Una vez fuera le dije a Patch:
—Podría haberlo convencido para que me lo prestara. Sólo necesitaba un minuto más. Y, por cierto, ¿por qué recoges mesas en el Borderline si estás forrado?
—No lo estoy. Gané el dinero en una partida de billar hace un par de noches. —Metió la llave en la cerradura del coche de Brandt y abrió la puerta del pasajero para que subiera.
Patch condujo a través de la ciudad por calles silenciosas y oscuras. No tardamos mucho en llegar al instituto. Aparcó a un lado del edificio y apagó el motor. El campus estaba poblado de árboles de ramas retorcidas y sombrías, cubiertas tan sólo por una niebla húmeda. Detrás de ellos asomaba el Coldwater High.

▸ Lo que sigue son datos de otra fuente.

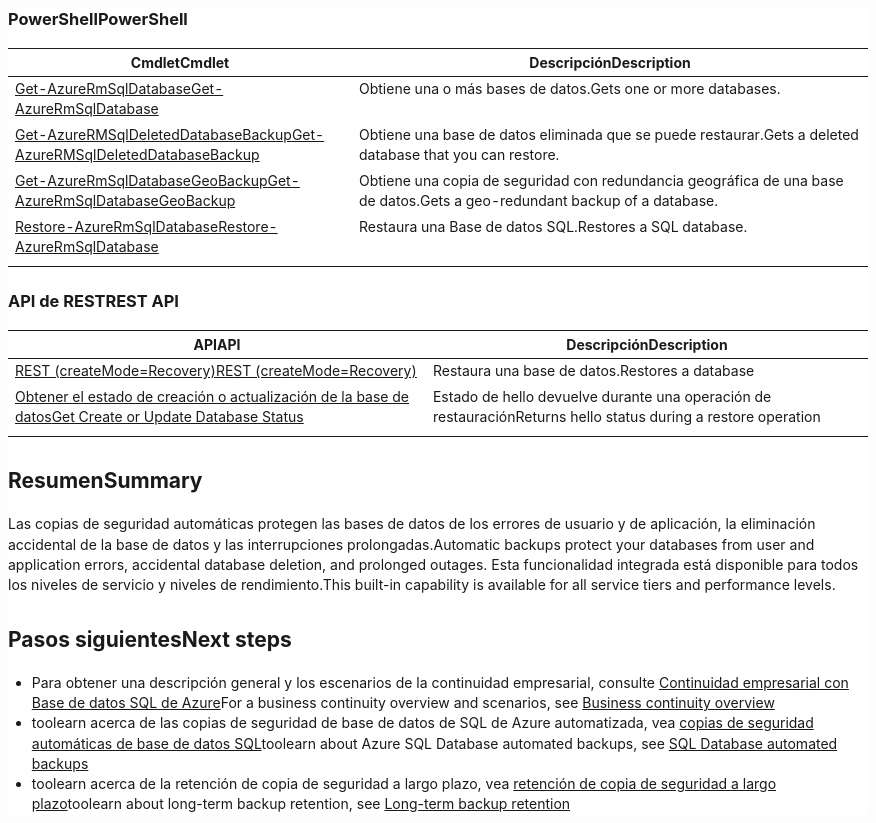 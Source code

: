 ### <a name="powershell"></a><span data-ttu-id="a401a-180">PowerShell</span><span class="sxs-lookup"><span data-stu-id="a401a-180">PowerShell</span></span>
| <span data-ttu-id="a401a-181">Cmdlet</span><span class="sxs-lookup"><span data-stu-id="a401a-181">Cmdlet</span></span> | <span data-ttu-id="a401a-182">Descripción</span><span class="sxs-lookup"><span data-stu-id="a401a-182">Description</span></span> |
| --- | --- |
| [<span data-ttu-id="a401a-183">Get-AzureRmSqlDatabase</span><span class="sxs-lookup"><span data-stu-id="a401a-183">Get-AzureRmSqlDatabase</span></span>](/powershell/module/azurerm.sql/get-azurermsqldatabase) |<span data-ttu-id="a401a-184">Obtiene una o más bases de datos.</span><span class="sxs-lookup"><span data-stu-id="a401a-184">Gets one or more databases.</span></span> |
| [<span data-ttu-id="a401a-185">Get-AzureRMSqlDeletedDatabaseBackup</span><span class="sxs-lookup"><span data-stu-id="a401a-185">Get-AzureRMSqlDeletedDatabaseBackup</span></span>](/powershell/module/azurerm.sql/get-azurermsqldeleteddatabasebackup) | <span data-ttu-id="a401a-186">Obtiene una base de datos eliminada que se puede restaurar.</span><span class="sxs-lookup"><span data-stu-id="a401a-186">Gets a deleted database that you can restore.</span></span> |
| [<span data-ttu-id="a401a-187">Get-AzureRmSqlDatabaseGeoBackup</span><span class="sxs-lookup"><span data-stu-id="a401a-187">Get-AzureRmSqlDatabaseGeoBackup</span></span>](/powershell/module/azurerm.sql/get-azurermsqldatabasegeobackup) |<span data-ttu-id="a401a-188">Obtiene una copia de seguridad con redundancia geográfica de una base de datos.</span><span class="sxs-lookup"><span data-stu-id="a401a-188">Gets a geo-redundant backup of a database.</span></span> |
| [<span data-ttu-id="a401a-189">Restore-AzureRmSqlDatabase</span><span class="sxs-lookup"><span data-stu-id="a401a-189">Restore-AzureRmSqlDatabase</span></span>](/powershell/module/azurerm.sql/restore-azurermsqldatabase) |<span data-ttu-id="a401a-190">Restaura una Base de datos SQL.</span><span class="sxs-lookup"><span data-stu-id="a401a-190">Restores a SQL database.</span></span> |
|  | |

### <a name="rest-api"></a><span data-ttu-id="a401a-191">API de REST</span><span class="sxs-lookup"><span data-stu-id="a401a-191">REST API</span></span>
| <span data-ttu-id="a401a-192">API</span><span class="sxs-lookup"><span data-stu-id="a401a-192">API</span></span> | <span data-ttu-id="a401a-193">Descripción</span><span class="sxs-lookup"><span data-stu-id="a401a-193">Description</span></span> |
| --- | --- |
| [<span data-ttu-id="a401a-194">REST (createMode=Recovery)</span><span class="sxs-lookup"><span data-stu-id="a401a-194">REST (createMode=Recovery)</span></span>](https://msdn.microsoft.com/library/azure/mt163685.aspx) |<span data-ttu-id="a401a-195">Restaura una base de datos.</span><span class="sxs-lookup"><span data-stu-id="a401a-195">Restores a database</span></span> |
| [<span data-ttu-id="a401a-196">Obtener el estado de creación o actualización de la base de datos</span><span class="sxs-lookup"><span data-stu-id="a401a-196">Get Create or Update Database Status</span></span>](https://msdn.microsoft.com/library/azure/mt643934.aspx) |<span data-ttu-id="a401a-197">Estado de hello devuelve durante una operación de restauración</span><span class="sxs-lookup"><span data-stu-id="a401a-197">Returns hello status during a restore operation</span></span> |
|  | |

## <a name="summary"></a><span data-ttu-id="a401a-198">Resumen</span><span class="sxs-lookup"><span data-stu-id="a401a-198">Summary</span></span>
<span data-ttu-id="a401a-199">Las copias de seguridad automáticas protegen las bases de datos de los errores de usuario y de aplicación, la eliminación accidental de la base de datos y las interrupciones prolongadas.</span><span class="sxs-lookup"><span data-stu-id="a401a-199">Automatic backups protect your databases from user and application errors, accidental database deletion, and prolonged outages.</span></span> <span data-ttu-id="a401a-200">Esta funcionalidad integrada está disponible para todos los niveles de servicio y niveles de rendimiento.</span><span class="sxs-lookup"><span data-stu-id="a401a-200">This built-in capability is available for all service tiers and performance levels.</span></span> 

## <a name="next-steps"></a><span data-ttu-id="a401a-201">Pasos siguientes</span><span class="sxs-lookup"><span data-stu-id="a401a-201">Next steps</span></span>
* <span data-ttu-id="a401a-202">Para obtener una descripción general y los escenarios de la continuidad empresarial, consulte [Continuidad empresarial con Base de datos SQL de Azure](sql-database-business-continuity.md)</span><span class="sxs-lookup"><span data-stu-id="a401a-202">For a business continuity overview and scenarios, see [Business continuity overview](sql-database-business-continuity.md)</span></span>
* <span data-ttu-id="a401a-203">toolearn acerca de las copias de seguridad de base de datos de SQL de Azure automatizada, vea [copias de seguridad automáticas de base de datos SQL](sql-database-automated-backups.md)</span><span class="sxs-lookup"><span data-stu-id="a401a-203">toolearn about Azure SQL Database automated backups, see [SQL Database automated backups](sql-database-automated-backups.md)</span></span>
* <span data-ttu-id="a401a-204">toolearn acerca de la retención de copia de seguridad a largo plazo, vea [retención de copia de seguridad a largo plazo](sql-database-long-term-retention.md)</span><span class="sxs-lookup"><span data-stu-id="a401a-204">toolearn about long-term backup retention, see [Long-term backup retention](sql-database-long-term-retention.md)</span></span>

La parte más antigua del edificio databa del siglo XIX, y después del atardecer se parecía mucho a una catedral. Gris y ominoso, muy oscuro, muy abandonado.
—Acabo de tener un mal presentimiento —dije, escudriñando el edificio en busca de ventanas.
—Quédate en el coche y procura que no te vean —dijo Patch, entregándome las llaves—. Si alguien sale del edificio, lárgate.
Bajó del coche. Llevaba su camiseta negra ajustada, tejanos oscuros y botas. Con su pelo negro y su piel morena, era difícil distinguirlo del fondo. Cruzó la calle y, en pocos segundos, se camufló por completo en la noche.